Yep, here is the same problem. Once they started a joint russian-indian project of all new 5'th gen fighter (cause in that time Russia had absolutely no money to make this alone), spent some 7 or 8 years, some millions and closed everything, and then started from the very beginning.
Sometimes i think that strategic bombers have no future with modern local conflicts. Maybe some more Litvinenko's have to be killed so that we launch all new projects?? :D

I've heard about Hafnir name several times, as far as i know it was somewhat part of Keflavik base, wasn't it?

Lungdop Philing
07-22-2007, 01:21 PM
Yep, here is the same problem. Once they started a joint russian-indian project of all new 5'th gen fighter (cause in that time Russia had absolutely no money to make this alone), spent some 7 or 8 years, some millions and closed everything, and then started from the very beginning.
Sometimes i think that strategic bombers have no future with modern local conflicts. Maybe some more Litvinenko's have to be killed so that we launch all new projects?? :D

I've heard about Hafnir name several times, as far as i know it was somewhat part of Keflavik base, wasn't it?

I think a smart future military path is the one Putin is taking where he understands that if you don't plan on attacking another country, you really don't need a gigantic offensive military. On the other hand, you do need to have the capability to defend yourself in case you are attacked, and in particular, pre-emptively attacked. Bring anyone to mind?

I look at some of the Russian toys ... particularily their air defenses and anti-ship technology ... S-300, Pechora-2A, Buk-M1, Tor-M1 ground-to-air, Sunburn (Moskit) missle and the newest which IIRC is the S-400 missile systems. To round things out, toss in the Sukhoi Flankers for one of the most sophisticated airplanes ever built (look up/down radar, rear radar, firing missiles from behind - WTF ??? now you're talking).
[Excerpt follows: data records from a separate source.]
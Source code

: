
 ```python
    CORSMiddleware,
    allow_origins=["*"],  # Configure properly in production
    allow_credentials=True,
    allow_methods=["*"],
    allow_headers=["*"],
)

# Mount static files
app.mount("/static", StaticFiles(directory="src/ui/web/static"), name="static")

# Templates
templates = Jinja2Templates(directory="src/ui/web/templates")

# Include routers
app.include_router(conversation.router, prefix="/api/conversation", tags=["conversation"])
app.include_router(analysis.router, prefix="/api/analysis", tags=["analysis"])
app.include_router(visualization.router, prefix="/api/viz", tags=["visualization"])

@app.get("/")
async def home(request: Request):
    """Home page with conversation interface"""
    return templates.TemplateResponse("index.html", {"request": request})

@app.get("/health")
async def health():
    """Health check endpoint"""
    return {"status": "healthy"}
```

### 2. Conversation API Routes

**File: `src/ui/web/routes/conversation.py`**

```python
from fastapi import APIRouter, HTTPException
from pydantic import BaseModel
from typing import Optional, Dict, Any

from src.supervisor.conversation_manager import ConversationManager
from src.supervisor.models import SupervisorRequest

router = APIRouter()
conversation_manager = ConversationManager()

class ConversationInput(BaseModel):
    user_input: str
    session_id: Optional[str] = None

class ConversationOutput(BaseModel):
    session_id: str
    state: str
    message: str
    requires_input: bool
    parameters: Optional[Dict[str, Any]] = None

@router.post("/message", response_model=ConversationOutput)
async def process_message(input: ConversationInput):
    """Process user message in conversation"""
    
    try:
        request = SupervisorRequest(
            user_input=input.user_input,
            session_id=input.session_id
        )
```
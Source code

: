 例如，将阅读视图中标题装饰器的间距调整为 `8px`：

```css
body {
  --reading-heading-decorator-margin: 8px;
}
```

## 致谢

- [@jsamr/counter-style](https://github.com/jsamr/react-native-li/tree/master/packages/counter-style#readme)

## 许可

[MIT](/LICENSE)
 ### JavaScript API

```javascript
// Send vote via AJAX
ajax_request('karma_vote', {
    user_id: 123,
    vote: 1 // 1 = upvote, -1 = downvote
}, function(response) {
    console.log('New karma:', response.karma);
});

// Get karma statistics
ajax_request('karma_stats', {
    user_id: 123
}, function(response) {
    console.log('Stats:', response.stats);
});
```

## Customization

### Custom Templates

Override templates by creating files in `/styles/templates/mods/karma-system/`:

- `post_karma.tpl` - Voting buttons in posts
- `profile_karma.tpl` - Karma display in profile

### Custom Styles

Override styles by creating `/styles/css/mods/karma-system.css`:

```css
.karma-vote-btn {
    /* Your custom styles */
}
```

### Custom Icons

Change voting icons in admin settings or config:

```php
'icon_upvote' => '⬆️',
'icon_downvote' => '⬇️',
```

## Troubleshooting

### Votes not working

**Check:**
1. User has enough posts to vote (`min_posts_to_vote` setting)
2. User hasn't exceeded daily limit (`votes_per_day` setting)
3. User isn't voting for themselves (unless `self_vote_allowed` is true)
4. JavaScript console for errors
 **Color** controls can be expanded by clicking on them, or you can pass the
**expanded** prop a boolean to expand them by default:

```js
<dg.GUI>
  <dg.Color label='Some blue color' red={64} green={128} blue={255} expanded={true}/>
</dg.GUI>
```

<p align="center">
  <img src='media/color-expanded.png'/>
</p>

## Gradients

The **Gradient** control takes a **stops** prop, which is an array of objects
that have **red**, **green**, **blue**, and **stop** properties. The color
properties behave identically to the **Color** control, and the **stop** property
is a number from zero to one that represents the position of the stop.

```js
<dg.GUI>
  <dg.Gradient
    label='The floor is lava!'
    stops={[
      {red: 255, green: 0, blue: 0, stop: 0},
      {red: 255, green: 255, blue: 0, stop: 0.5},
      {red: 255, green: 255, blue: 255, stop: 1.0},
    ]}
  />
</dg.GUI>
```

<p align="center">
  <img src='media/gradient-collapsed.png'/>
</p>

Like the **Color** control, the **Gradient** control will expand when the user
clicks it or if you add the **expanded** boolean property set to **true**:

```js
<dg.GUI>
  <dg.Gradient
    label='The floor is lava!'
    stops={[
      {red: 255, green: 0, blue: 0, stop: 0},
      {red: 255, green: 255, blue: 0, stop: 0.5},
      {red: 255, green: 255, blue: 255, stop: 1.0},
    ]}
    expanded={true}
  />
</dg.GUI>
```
I'm holding out hopes the U.S. eventually sees the benefit of having a leaner, meaner, better equipped military by following the Russian model or something similar. But being a realist, it's more likely we will continue to build multi-billion dollar aircraft carriers and continue pre-emtively attacking any country that has oil or dares drift away from trading in U.S. dollars.

And please, no more Litvinenkos. Those stories get all the TV coverage and then I miss the really importand news ... like missing blonds, sharkbites, politicians haircuts, weed-whacking in Crawford ...

Slevin57
07-22-2007, 07:38 PM
War games are a common response to political strife between countries, but they are usually announced through some channels.

Aerial Reconnaissance is probably my guess. I'm sure the bombers were meant to be seen.

koutaka
07-24-2007, 04:57 PM
On the other hand, you do need to have the capability to defend yourself in case you are attacked, and in particular, pre-emptively attacked. Bring anyone to mind?

We must have a capability to defend ourselves from anything.
War, joblessness and poverty and debt, starvation, illness, ignorance, alcohol.

moderate
07-24-2007, 05:17 PM
We must have a capability to defend ourselves from anything.
War, joblessness and poverty and debt, starvation, illness, ignorance, alcohol.


Isn't it amazing that on some days you syntax is nearly perfect, on others you can't put two words together.

Napsterbater
07-24-2007, 05:29 PM
Dude's from Japan, give him a little credit.